Der Rechtsanspruch wird dazu beitragen, neue Möglichkeiten für Qualitätssteigerungen gerade in echten Ganztagsschulen zu schaffen. Er wird dazu beitragen, Chancengleichheit zu schaffen, indem es eben nicht mehr davon abhängt, ob die einen zu Hause bei den Hausaufgaben helfen, während andere das Geld für die Hausaufgabenhilfe haben. So werden alle die gleichen Chancen in der Schule haben, meine Damen und Herren.
Ich sage ausdrücklich, dass es darum geht, Wahlfreiheit zu schaffen. Es geht darum, in erreichbarer Nähe für alle Eltern eine echte Ganztagsschule, eine echte Ganztagsbetreuung zu haben. Das sage ich deshalb ausdrücklich, weil wir das Profil 3 in Hessen für ein qualitativ hochwertiges Ganztagsschulmodell halten. Das ist die einzige echte Ganztagsschule. Diese kann auch teilgebunden sein. Ich glaube, dieser Rechtsanspruch wird dazu beitragen.
Meine Damen und Herren, wenn wir diesen Rechtsanspruch 2025 umsetzen wollen, müssen wir jetzt damit beginnen, Fachkräfte auszubilden. Liebe Kollegin Faeser, bei den Polizisten ist es schon schlimm genug, dass das bis 2020 dauert. Bei Lehrkräften dauert es noch etwas länger, bis diese ausgebildet sind. Deswegen müssen wir jetzt sagen, was das für Hessen bedeutet. Deshalb fordern wir die Landesregierung auf, einen Plan vorzulegen, der auch diese qualitativen Ansprüche berücksichtigt.
Das ist auch dringend notwendig; denn derzeit erklärt die Landesregierung vollmundig, 70 % der Schülerinnen und Schüler seien im Ganztagsbetrieb, und der Ganztagsausbau befinde sich auf einem Allzeithoch, wie es in einer Pressemeldung im Juni erklärt wurde. Wenn Sie auf diese vollmundigen Wünsch-dir-was-Erklärungen zurückgreifen, werden Sie nicht weiterkommen. Eltern, die heute noch im Hinblick auf Bedürftigkeit geprüft werden, bei denen geschaut wird, wer einen Platz am dringendsten benötigt, weil z. B. beide Eltern arbeiten müssen, haben künftig einen Rechtsanspruch. Wenn der Rechtsanspruch gilt, werden Sie die Eltern, die Sie bisher mit einer Betreuung an drei Tagen bis 14:30 Uhr abspeisen, nicht mehr so abspeisen können. Das heißt, wir brauchen viel mehr Angebote, als das heute noch der Fall ist.

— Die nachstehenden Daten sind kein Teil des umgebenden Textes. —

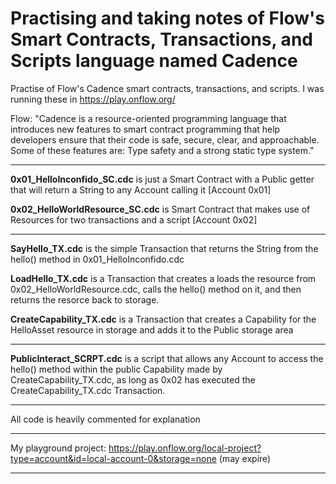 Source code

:# Practising and taking notes of Flow's Smart Contracts, Transactions, and Scripts language named Cadence
Practise of Flow's Cadence smart contracts, transactions, and scripts. I was running these in https://play.onflow.org/

Flow: "Cadence is a resource-oriented programming language that introduces new features to smart contract programming that help developers ensure that their code is safe, secure, clear, and approachable. Some of these features are: Type safety and a strong static type system."

---

**0x01_HelloInconfido_SC.cdc** is just a Smart Contract with a Public getter that will return a String to any Account calling it [Account 0x01]

**0x02_HelloWorldResource_SC.cdc** is Smart Contract that makes use of Resources for two transactions and a script [Account 0x02]

---

**SayHello_TX.cdc** is the simple Transaction that returns the String from the hello() method in 0x01_HelloInconfido.cdc

**LoadHello_TX.cdc** is a Transaction that creates a loads the resource from 0x02_HelloWorldResource.cdc, calls the hello() method on it, and then returns the resorce back to storage.

**CreateCapability_TX.cdc** is a Transaction that creates a Capability for the HelloAsset resource in storage and adds it to the Public storage area

---

**PublicInteract_SCRPT.cdc** is a script that allows any Account to access the hello() method within the public Capability made by CreateCapability_TX.cdc, as long as 0x02 has executed the CreateCapability_TX.cdc Transaction.

---

All code is heavily commented for explanation

---

My playground project: https://play.onflow.org/local-project?type=account&id=local-account-0&storage=none (may expire)

---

Ich will nicht verhehlen, dass es hier Anstrengungen gibt, weiter voranzukommen. Im Rahmen der von uns im Jahr 2015 angestoßenen Initiative zur Schaffung von Maßnahmen für die Integration von Flüchtlingen haben wir gemeinsam mit Ihnen ausgemacht, dass es 6 Millionen € pro Jahr mehr gibt, um bei den Profilen voranzukommen. Natürlich gibt es hier Anstrengungen. Das wollen wir auch gar nicht verhehlen. Aber es geht nach wie vor zu langsam. Nach wie vor reichen die Kapazitäten nicht aus.
Der Bedarf der Eltern, die aufgrund ihrer persönlichen familiären Situation immer Bedarf an ganztägiger Bildung und Betreuung haben, nimmt doch schneller zu als die Zahl der Stellen, die geschaffen werden können.

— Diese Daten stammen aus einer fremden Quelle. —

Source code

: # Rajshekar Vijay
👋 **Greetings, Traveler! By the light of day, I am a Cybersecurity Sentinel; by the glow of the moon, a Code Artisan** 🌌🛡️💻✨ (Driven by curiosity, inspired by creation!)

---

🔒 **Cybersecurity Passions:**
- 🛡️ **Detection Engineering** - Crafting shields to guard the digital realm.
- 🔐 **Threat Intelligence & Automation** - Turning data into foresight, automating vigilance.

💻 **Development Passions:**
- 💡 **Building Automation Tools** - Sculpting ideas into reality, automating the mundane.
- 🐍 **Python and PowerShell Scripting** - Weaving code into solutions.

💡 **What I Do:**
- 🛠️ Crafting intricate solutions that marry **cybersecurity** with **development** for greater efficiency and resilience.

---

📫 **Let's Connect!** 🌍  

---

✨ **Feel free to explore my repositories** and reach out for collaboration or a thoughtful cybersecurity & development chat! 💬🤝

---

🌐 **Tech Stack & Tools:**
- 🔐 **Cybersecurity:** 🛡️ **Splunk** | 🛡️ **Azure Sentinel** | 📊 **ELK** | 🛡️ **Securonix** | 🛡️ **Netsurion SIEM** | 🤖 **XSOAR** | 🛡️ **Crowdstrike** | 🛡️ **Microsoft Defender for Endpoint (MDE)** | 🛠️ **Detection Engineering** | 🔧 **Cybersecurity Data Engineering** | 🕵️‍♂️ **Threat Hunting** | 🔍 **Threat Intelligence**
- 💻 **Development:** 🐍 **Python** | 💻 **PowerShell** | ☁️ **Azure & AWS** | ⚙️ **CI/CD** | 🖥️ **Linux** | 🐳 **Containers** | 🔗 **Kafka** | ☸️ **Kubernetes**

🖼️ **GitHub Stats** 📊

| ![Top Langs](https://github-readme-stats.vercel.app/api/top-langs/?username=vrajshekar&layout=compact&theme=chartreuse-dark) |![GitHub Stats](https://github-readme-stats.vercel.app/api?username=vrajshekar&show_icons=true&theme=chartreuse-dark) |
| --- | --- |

In der vergangenen Woche haben wir Sozialdemokraten eine Anhörung durchgeführt. Etwa 80 Personen haben daran
teilgenommen. Dabei wurde noch einmal sehr deutlich, dass Plätze fehlen, dass Platzvergaben an Bedürftigkeiten geknüpft werden, dass der Bedarf immens ist und dass wir den gesellschaftlichen Entwicklungen nicht hinterherkommen. Deswegen sage ich noch einmal: Wir wollen diesen Rechtsanspruch auch umsetzen.
Auch das Institut der deutschen Wirtschaft hat in seinem „Bildungsmonitor“ dargelegt, dass Hessen mit 33,3 % der Grundschüler, die eine offene oder gebundene Ganztagsschule besuchen, im Bundesvergleich unterdurchschnittlich ist und dementsprechend der Aufholbedarf groß ist. Wir wollen an der Spitze stehen und unseren Eltern, unseren Familien im Land möglichst gute und qualitativ hochwertige Angebote für ganztägige Bildung und Betreuung machen.

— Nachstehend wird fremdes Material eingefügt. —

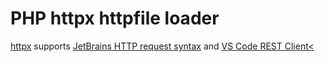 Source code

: # PHP httpx httpfile loader

[httpx](https://httpx.sh/) supports [JetBrains HTTP request syntax](https://www.jetbrains.com/help/idea/exploring-http-syntax.html)
and [VS Code REST Client<](https://marketplace.visualstudio.com/items?itemName=humao.rest-client)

Wir halten den Pakt für den Nachmittag nicht für ein geeignetes Instrument. Er ist gebührenpflichtig. Er kostet bis zu 200 €. In der Anhörung ist gesagt worden, 90 € seien nicht so viel. Meine Damen und Herren, für Eltern, die zwei oder drei Kinder haben, die keine Zuschüsse zum Lebensunterhalt erhalten, die aber nicht unbedingt viel Geld haben, die vielleicht sogar noch Probleme haben, sich im Ballungsraum eine Wohnung zu leisten, ist das verdammt viel Geld. Wir sagen, Bildung, auch ganztägige Bildung, muss kostenfrei sein, so wie es die Hessische Verfassung auch für Unterricht vorsieht.
Der Pakt für den Nachmittag sorgt letztlich für einen Flickenteppich im Land. Die Bedingungen sind in jeder Stadt und in jedem Kreis anders. Zudem wird für Schüler mit besonderen Ansprüchen kein bisschen an der Zuweisung gedreht. Das sind keine qualitativ guten Bedingungen.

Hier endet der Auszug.